Last week I had a little encounter that really captions what this blog is about.
I was on the way back from a friend who lives in a neighboring country. I was going by train and it was starting to fill up with commuters and people who returned from weekend trips. A dark Asian man sat down next to me. I couldn't tell whether he was from India, Pakistan or maybe Sri Lanka. I have to say I study a little bit of Hindi as I have friends in India and like the culture. We sat next to each other for a minute, looking in different directions. It was a little awkward, so I decided to do something about it. When he looked over, I just went for it. I can't say much in Hindi but I managed to put together "Are you from India, sir?" He looked at me in shock for a second, then he burst out laughing. We both had to laugh, it was so surreal. Tears of laughter still in his eyes, he told me he had just decided to break the awkwardness and say hello, but I was faster. And he absolutely hadn't expected Hindi from a white person so he was flabbergasted. And by the way he had understood something with a "yellow man", before he figured out that I wanted to know where he was from (yeah, my Hindi isn't worth much, but the 6 different d's are really hard to master). We talked for half an hour before he had to get out and decided to stay in contact.

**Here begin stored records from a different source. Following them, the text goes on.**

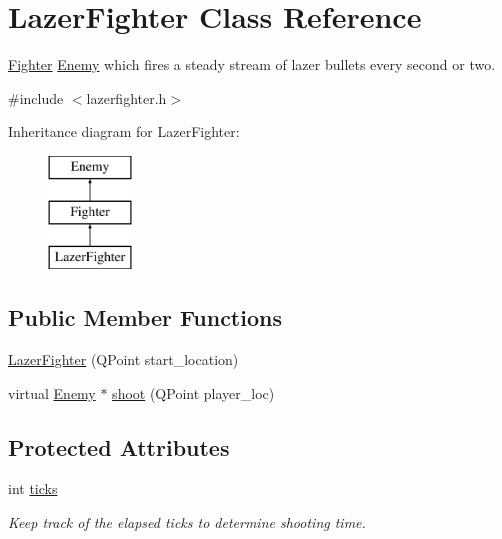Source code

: \hypertarget{classLazerFighter}{
\section{LazerFighter Class Reference}
\label{classLazerFighter}
}


\hyperlink{classFighter}{Fighter} \hyperlink{classEnemy}{Enemy} which fires a steady stream of lazer bullets every second or two.  




{\ttfamily \#include $<$lazerfighter.h$>$}

Inheritance diagram for LazerFighter:\begin{figure}[H]
\begin{center}
\leavevmode
\includegraphics[height=3.000000cm]{classLazerFighter}
\end{center}
\end{figure}
\subsection*{Public Member Functions}
\begin{DoxyCompactItemize}
\item 
\hyperlink{classLazerFighter_a0dec8cfc6b69dd5961f2931ac92cabce}{LazerFighter} (QPoint start\_\-location)
\item 
virtual \hyperlink{classEnemy}{Enemy} $\ast$ \hyperlink{classLazerFighter_a8249d95ea87e414c34c56ada5d1f8689}{shoot} (QPoint player\_\-loc)
\end{DoxyCompactItemize}
\subsection*{Protected Attributes}
\begin{DoxyCompactItemize}
\item 
\hypertarget{classLazerFighter_abc4f183e1672142c2ea28102fa20c109}{
int \hyperlink{classLazerFighter_abc4f183e1672142c2ea28102fa20c109}{ticks}}
\label{classLazerFighter_abc4f183e1672142c2ea28102fa20c109}

\begin{DoxyCompactList}\small\item\em Keep track of the elapsed ticks to determine shooting time. \end{DoxyCompactList}\end{DoxyCompactItemize}


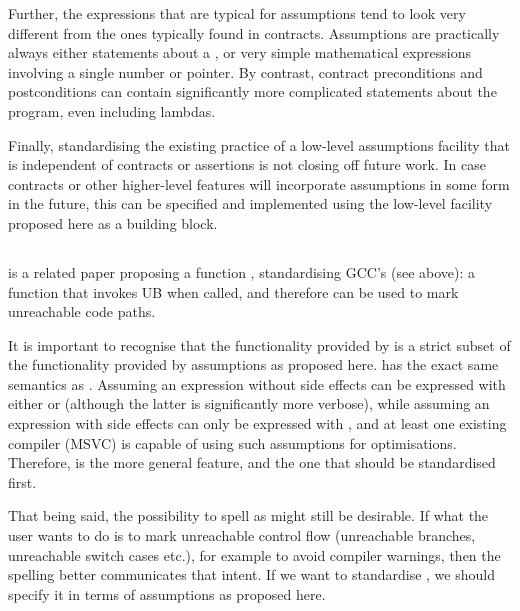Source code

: Further, the expressions that are typical for assumptions tend to look very different from the ones typically found in contracts. Assumptions are practically always either statements about a , or very simple mathematical expressions involving a single number or pointer. By contrast, contract preconditions and postconditions can contain significantly more complicated statements about the program, even including lambdas.

Finally, standardising the existing practice of a low-level assumptions facility that is independent of contracts or assertions is not closing off future work. In case contracts or other higher-level features will incorporate assumptions in some form in the future, this can be specified and implemented using the low-level facility proposed here as a building block.

\subsection{}

\cite{P0627R6} is a related paper proposing a function , standardising GCC's  (see above): a function that invokes UB when called, and therefore can be used to mark unreachable code paths.

It is important to recognise that the functionality provided by  is a strict subset of the functionality provided by assumptions as proposed here.  has the exact same semantics as . Assuming an expression without side effects can be expressed with either  or  (although the latter is significantly more verbose), while assuming an expression with side effects can only be expressed with , and at least one existing compiler (MSVC) is capable of using such assumptions for optimisations. Therefore,  is the more general feature, and the one that should be standardised first.

That being said, the possibility to spell  as  might still be desirable. If 
what the user wants to do is to mark unreachable control flow (unreachable branches, unreachable switch cases etc.), for example to avoid compiler warnings, then the spelling  better communicates that intent. If we want to standardise , we should specify it in terms of assumptions as proposed here.

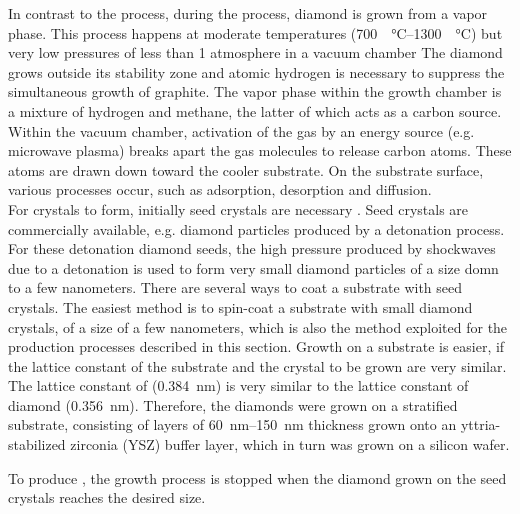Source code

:	In contrast to the \HPHT process,  during the \cvd process, diamond is grown from a vapor phase.
	This process happens at moderate temperatures (\SIrange{700}{1300}{\degrees\celsius}) but very low pressures of less than 1 atmosphere in a vacuum chamber \cite{}
	The diamond grows outside its stability zone and atomic hydrogen is necessary to suppress the simultaneous growth of graphite.
	The vapor phase within the growth chamber is a mixture of hydrogen and methane, the latter of which acts as a carbon source.
	Within the vacuum chamber, activation of the gas by an energy source (e.g. microwave plasma) breaks apart the gas molecules to release carbon atoms. 
	These atoms are drawn down toward the cooler substrate.
	On the substrate surface, various processes occur, such as adsorption, desorption and diffusion.
	\\
	For crystals to form, initially seed crystals are necessary .
	Seed crystals are commercially available, e.g. diamond particles produced by a detonation process.
	For these detonation diamond seeds, the high pressure produced by shockwaves due to a detonation is used to form very small diamond particles of a size domn to a few nanometers.
	There are several ways to coat a substrate with seed crystals. 
	The easiest method is to spin-coat a substrate with small diamond crystals, of a size of a few nanometers, which is also the method exploited for the production processes described in this section.
	Growth on a substrate is easier, if the lattice constant of the substrate and the crystal to be grown are very similar.
	The lattice constant of \ir (\SI{0.384}{nm}\cite{Arblaster2010}) is very similar to the lattice constant of diamond (\SI{0.356}{nm}\cite{Davis1993}).
	Therefore, the diamonds were grown on a stratified substrate, consisting of \ir layers of \SIrange{60}{150}{nm} thickness grown onto an yttria-stabilized zirconia (YSZ) buffer layer, which in turn was grown on a silicon wafer.


	To produce \nds, the growth process is stopped when the diamond grown on the seed crystals reaches the desired size. 

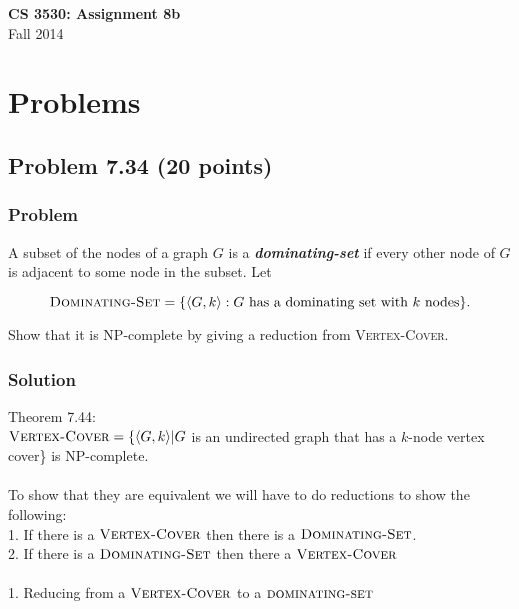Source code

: \documentclass{article}
\begin{document}
\begin{empfile}

\begin{center}
\textbf{\Large CS 3530: Assignment 8b} \\[2mm]
Fall 2014
\end{center}

\raggedright

\section*{Problems}

\subsection*{Problem 7.34 (20 points)}

\subsubsection*{Problem}

A subset of the nodes of a graph $G$ is a \textit{\textbf{dominating-set}} 
if every other node of $G$ is adjacent to some node in the subset. Let 

$$\text{\textsc{Dominating-Set}}=\{\langle G,k\rangle:
G\text{ has a dominating set with $k$ nodes}\}.$$ 

Show that it is NP-complete by giving a reduction from \textsc{Vertex-Cover}.

\subsubsection*{Solution}
Theorem 7.44: \\
$\textsc{Vertex-Cover}=\{\langle G,k\rangle|G$ is an undirected graph that has a 
$k$-node vertex cover\} is NP-complete. \\ \ \\

To show that they are equivalent we will have to do reductions to show the following: \\
1. If there is a $\textsc{Vertex-Cover}$ then there is a $\textsc{Dominating-Set}$. \\ 
2. If there is a $\textsc{Dominating-Set}$ then there a $\textsc{Vertex-Cover}$ \\ \ \\


1. Reducing from a $\textsc{Vertex-Cover}$ to a $\textsc{dominating-set}$ 


\end{empfile}
\end{document}
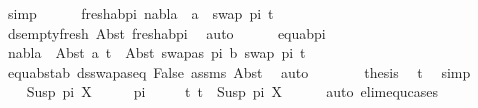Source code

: \begin{isabellebody}
\ simp\isanewline
\isanewline
\ \ \ \ \isamarkupfalse%
\ fresh{\isacharunderscore}{\kern0pt}ab{\isacharunderscore}{\kern0pt}pi{}{\isacharcolon}{\kern0pt}\ {\isachardoublequoteopen}nabla\ {\isasymturnstile}\ a\ {\isasymsharp}\ swap\ pi{}\ t{}{\isacharprime}{\kern0pt}{\isachardoublequoteclose}\isanewline
\ \ \ \ \ \ \isamarkupfalse%
\ ds{\isacharunderscore}{\kern0pt}empty{\isacharunderscore}{\kern0pt}fresh{\isacharunderscore}{\kern0pt}{}\ Abst{\isacharparenleft}{\kern0pt}{}{\isacharparenright}{\kern0pt}\ fresh{\isacharunderscore}{\kern0pt}ab{\isacharunderscore}{\kern0pt}pi{}\ \isamarkupfalse%
\ auto\isanewline
\ \ \ \ \isamarkupfalse%
\ equ{\isacharunderscore}{\kern0pt}ab{\isacharunderscore}{\kern0pt}pi{}\ \isamarkupfalse%
\ {\isachardoublequoteopen}nabla\ {\isasymturnstile}\ Abst\ a\ t{}{\isacharprime}{\kern0pt}\ {\isasymapprox}\ Abst\ {\isacharparenleft}{\kern0pt}swapas\ pi{}\ b{\isacharparenright}{\kern0pt}\ {\isacharparenleft}{\kern0pt}swap\ pi{}\ t{}{\isacharprime}{\kern0pt}{\isacharparenright}{\kern0pt}{\isachardoublequoteclose}\isanewline
\ \ \ \ \ \ \isamarkupfalse%
\ equ{\isacharunderscore}{\kern0pt}abst{\isacharunderscore}{\kern0pt}ab\ ds{\isacharunderscore}{\kern0pt}swapas{\isacharunderscore}{\kern0pt}eq\ False\ assms\ Abst{\isacharparenleft}{\kern0pt}{}{\isacharparenright}{\kern0pt}\ \isamarkupfalse%
\ auto\isanewline
\ \ \ \ \isamarkupfalse%
\ \isamarkupfalse%
\ {\isacharquery}{\kern0pt}thesis\ \isamarkupfalse%
\ t{}\ \isamarkupfalse%
\ simp\isanewline
\ \ \isamarkupfalse%
\isanewline
{}\isamarkupfalse%
\isanewline
\ \ \isamarkupfalse%
\ {\isacharparenleft}{\kern0pt}Susp\ pi{\isacharprime}{\kern0pt}\ X{\isacharparenright}{\kern0pt}\isanewline
\ \ \isamarkupfalse%
\ \isamarkupfalse%
\ pi\isanewline
\ \ \ \ \ t{}{\isacharcolon}{\kern0pt}\ {\isachardoublequoteopen}t{}\ {\isacharequal}{\kern0pt}\ Susp\ pi\ X{\isachardoublequoteclose}\isanewline
\ \ \ \ \isamarkupfalse%
\ {\isacharparenleft}{\kern0pt}auto\ elim{\isacharcolon}{\kern0pt}equ{\isachardot}{\kern0pt}cases{\isacharparenright}{\kern0pt}\isanewline
\ \ \isamarkupfalse%

\end{isabellebody}
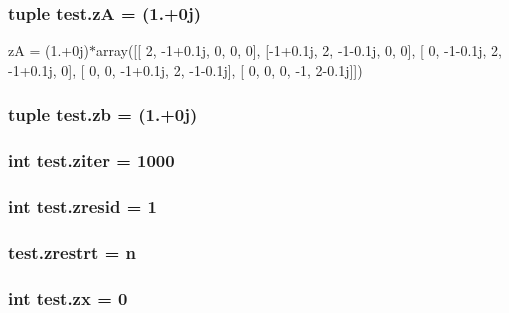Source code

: \subsubsection[{z\+A}]{\setlength{\rightskip}{0pt plus 5cm}tuple test.\+z\+A = (1.+0j)}\label{namespacetest_a59b42baf65b733d63e04bf0b871e98cd}


z\+A = (1.+0j)$\ast$array(\mbox{[}\mbox{[} 2, -\/1+0.1j, 0, 0, 0\mbox{]}, \mbox{[}-\/1+0.1j, 2, -\/1-\/0.\+1j, 0, 0\mbox{]}, \mbox{[} 0, -\/1-\/0.\+1j, 2, -\/1+0.1j, 0\mbox{]}, \mbox{[} 0, 0, -\/1+0.1j, 2, -\/1-\/0.\+1j\mbox{]}, \mbox{[} 0, 0, 0, -\/1, 2-\/0.\+1j\mbox{]}\mbox{]}) 

\hypertarget{namespacetest_ae02a6e9ec4e5c8d8ec7f3421d3dc9e68}{}
\subsubsection[{zb}]{\setlength{\rightskip}{0pt plus 5cm}tuple test.\+zb = (1.+0j)}\label{namespacetest_ae02a6e9ec4e5c8d8ec7f3421d3dc9e68}
\hypertarget{namespacetest_ada01eb8317943098aafde6e4ad69bde7}{}
\subsubsection[{ziter}]{\setlength{\rightskip}{0pt plus 5cm}int test.\+ziter = 1000}\label{namespacetest_ada01eb8317943098aafde6e4ad69bde7}
\hypertarget{namespacetest_ac1f674a9fd2532e0f01b06945f02e25c}{}
\subsubsection[{zresid}]{\setlength{\rightskip}{0pt plus 5cm}int test.\+zresid = 1}\label{namespacetest_ac1f674a9fd2532e0f01b06945f02e25c}
\hypertarget{namespacetest_aecfe76bbc05b795146e283b4766d8051}{}
\subsubsection[{zrestrt}]{\setlength{\rightskip}{0pt plus 5cm}test.\+zrestrt = {\bf n}}\label{namespacetest_aecfe76bbc05b795146e283b4766d8051}
\hypertarget{namespacetest_aefba49a27ed9d351b74e202e6c246fa5}{}
\subsubsection[{zx}]{\setlength{\rightskip}{0pt plus 5cm}int test.\+zx = 0}\label{namespacetest_aefba49a27ed9d351b74e202e6c246fa5}
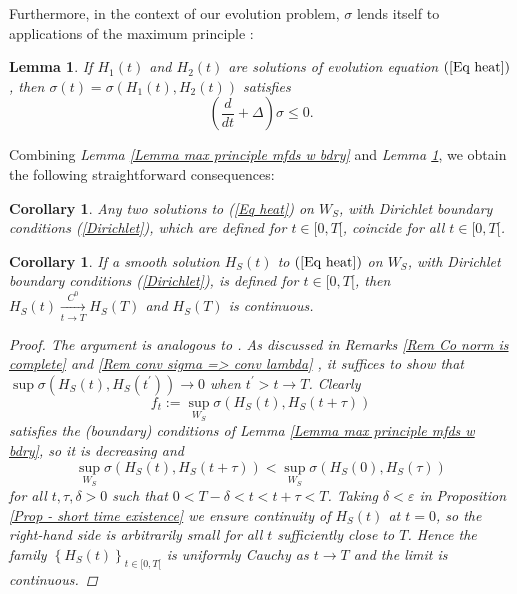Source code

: \documentclass{article}
\newtheorem{corollary}[theorem]{Corollary}
\newtheorem{lemma}[theorem]{Lemma}
\begin{document}
Furthermore, in the context of our
evolution problem, $\sigma $ lends itself to applications of the maximum
principle \cite[Proposition 13]{ASDYM}:

\begin{lemma}         \label{Lemma max prin for sigma}
If $H_{1}(t) $ and $H_{2}(t)$ are solutions of evolution equation $\left( \ref{Eq heat}\right) $, then $\sigma (t) =\sigma \left( H_{1}(t),H_{2}(t) \right)$ satisfies%
\begin{equation*}
        \left( \frac{d}{dt}+\Delta \right) \sigma \leq 0.
\end{equation*}
\end{lemma}

Combining \emph{Lemma \ref{Lemma max principle mfds w bdry}} and \emph{Lemma \ref{Lemma max prin for sigma}}, we  obtain the following straightforward consequences:
\begin{corollary}       \label{cor uniqueness}
Any two solutions to (\ref{Eq heat}) on $W_{S}$, with Dirichlet boundary
conditions (\ref{Dirichlet}), which are defined for $t\in[0,T[$, coincide for all $t\in[0,T[$. 
\end{corollary}
\begin{corollary}       \label{Cor H(t) -> H(T) in C0}
If a smooth solution $H_{S}\left( t\right) $ to $\left( \ref{Eq heat}\right) $ on $W_{S}$, with Dirichlet boundary
conditions (\ref{Dirichlet}), is defined for $t\in[0,T[$, then 
$H_{S}\left( t\right) 
\underset{t\to T}{\overset{C^{0}}{\longrightarrow }}H_{S}\left( T\right)$ and $H_{S}\left( T\right) $ is continuous.
\begin{proof}
The argument is analogous to \cite[Corollary 15]{ASDYM}. As discussed in \emph{Remarks \ref{Rem Co norm is complete} }and \emph{\ref{Rem conv sigma => conv lambda}}%
, it suffices to show that $\sup \sigma \left( H_{S}\left( t\right)
,H_{S}\left( t^{\prime }\right) \right)\to0 $ when $t^{\prime
}>t\rightarrow T$. Clearly 
$$
f_{t}:=\sup\limits_{W_{S}}
        \sigma \left(H_{S}\left( t\right) ,H_{S}\left( t+\tau \right) \right)
$$ 
satisfies the (boundary) conditions of \emph{Lemma \ref{Lemma max principle mfds w bdry}},
 so it is decreasing and 
\begin{equation*}
        \sup_{W_{S}}\sigma\left(H_{S}\left(t\right),
        H_{S}\left(t+\tau\right)\right)
        <\sup_{W_{S}}\sigma\left( H_{S}\left( 0\right) ,
        H_{S}\left( \tau \right)\right)
\end{equation*}%
for all $t,\tau ,\delta >0$ such that $0<T-\delta <t<t+\tau <T$. Taking $%
\delta <\varepsilon $ in \emph{Proposition \ref{Prop - short time existence}}
we ensure continuity of $H_{S}\left( t\right) $ at $t=0$, so the right-hand
side is arbitrarily small for all $t$ sufficiently close to $T$. Hence the family $\left\{H_{S}\left( t\right)\right\}_{t\in[0,T[} $ is uniformly Cauchy as $t\rightarrow T$ and the limit is continuous.%
\end{proof}
\end{corollary}
 
\end{document}
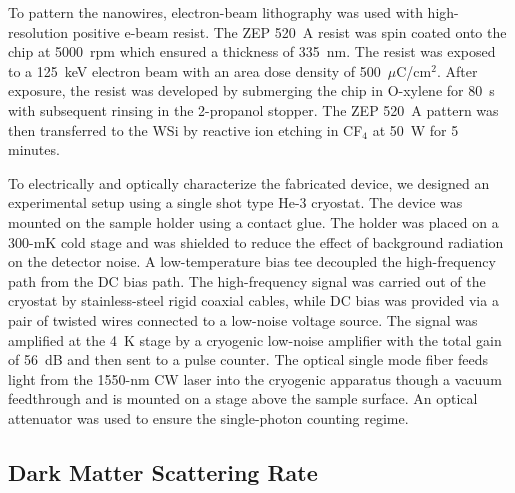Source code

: \documentclass[twocolumn,10pt,prl,nofootinbib,preprintnumbers]{revtex4-1}
\begin{document}
To pattern the nanowires, electron-beam lithography was used with
high-resolution positive e-beam resist. The ZEP 520~A resist was spin
coated onto the chip at 5000~rpm which ensured a thickness of
335~nm. The resist was exposed to a 125~keV electron beam with an area
dose density of 500~$\mu$C/cm$^{2}$. After exposure, the resist was
developed by submerging the chip in O-xylene for 80~s with
subsequent rinsing in the 2-propanol stopper. The ZEP 520~A pattern
was then transferred to the WSi by reactive ion etching in CF$_4$ at
50~W for 5 minutes.

To electrically and optically characterize the fabricated device, we
designed an experimental setup using a single shot type He-3
cryostat. The device was mounted on the sample holder using a contact
glue. The holder was placed on a 300-mK cold stage and was
shielded to reduce the effect of background radiation on the detector
noise. A low-temperature bias tee decoupled the high-frequency path
from the DC bias path. The high-frequency signal was carried out of
the cryostat by stainless-steel rigid coaxial cables, while DC bias
was provided via a pair of twisted wires connected to a
low-noise voltage source. The signal was amplified at the 4~K stage by
a cryogenic low-noise amplifier with the total gain of 56~dB and then
sent to a pulse counter. The optical single mode fiber feeds light from the
1550-nm CW laser into the cryogenic apparatus though a vacuum
feedthrough and is mounted on a stage above the sample surface. An optical attenuator was used to ensure the single-photon counting regime.

\subsection{Dark Matter Scattering Rate}\label{app:ratescat}
%
\end{document}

Interculturalism can be sparked by small things, it can be very funny and you challenge the traditional routes of your thinking.
Many people have developed an interest in different cultures, be it from travelling, meeting people or simply reaching out through the media. It is a great experience to broaden your horizon. I wouldn't miss my international friends and travel experiences for the world. However, the more I learned about other cultures, the more I realized there is interculturality even in the small, day-to-day things. You don't have to look at  neighboring countries. Youth culture can be a different culture as well (depending on your inner age...) and country life feels very strange for a city person as myself. Join me to explore all the small daily things that contain intercultural aspects, as well as the big things that spark controversies and discussions. Be informed, surprised, challenged, inspired.
As I love to cook and craft I'll throw in some of that as well.
Feel free to contribute any intercultural experiences you have, as this will make the discussion so much richer.

About me:

I am a young teacher from Germany and my subjects are Chemistry and English. I used to work at an international school and now work at a multiethnic state school. I enjoy travelling a lot and would love to increase that in the future. The furthest so far has been a three week trip to India to visit friends. During my studies I have lived in Cork, Ireland, for three months. I love cities and stop by London on a regular basis.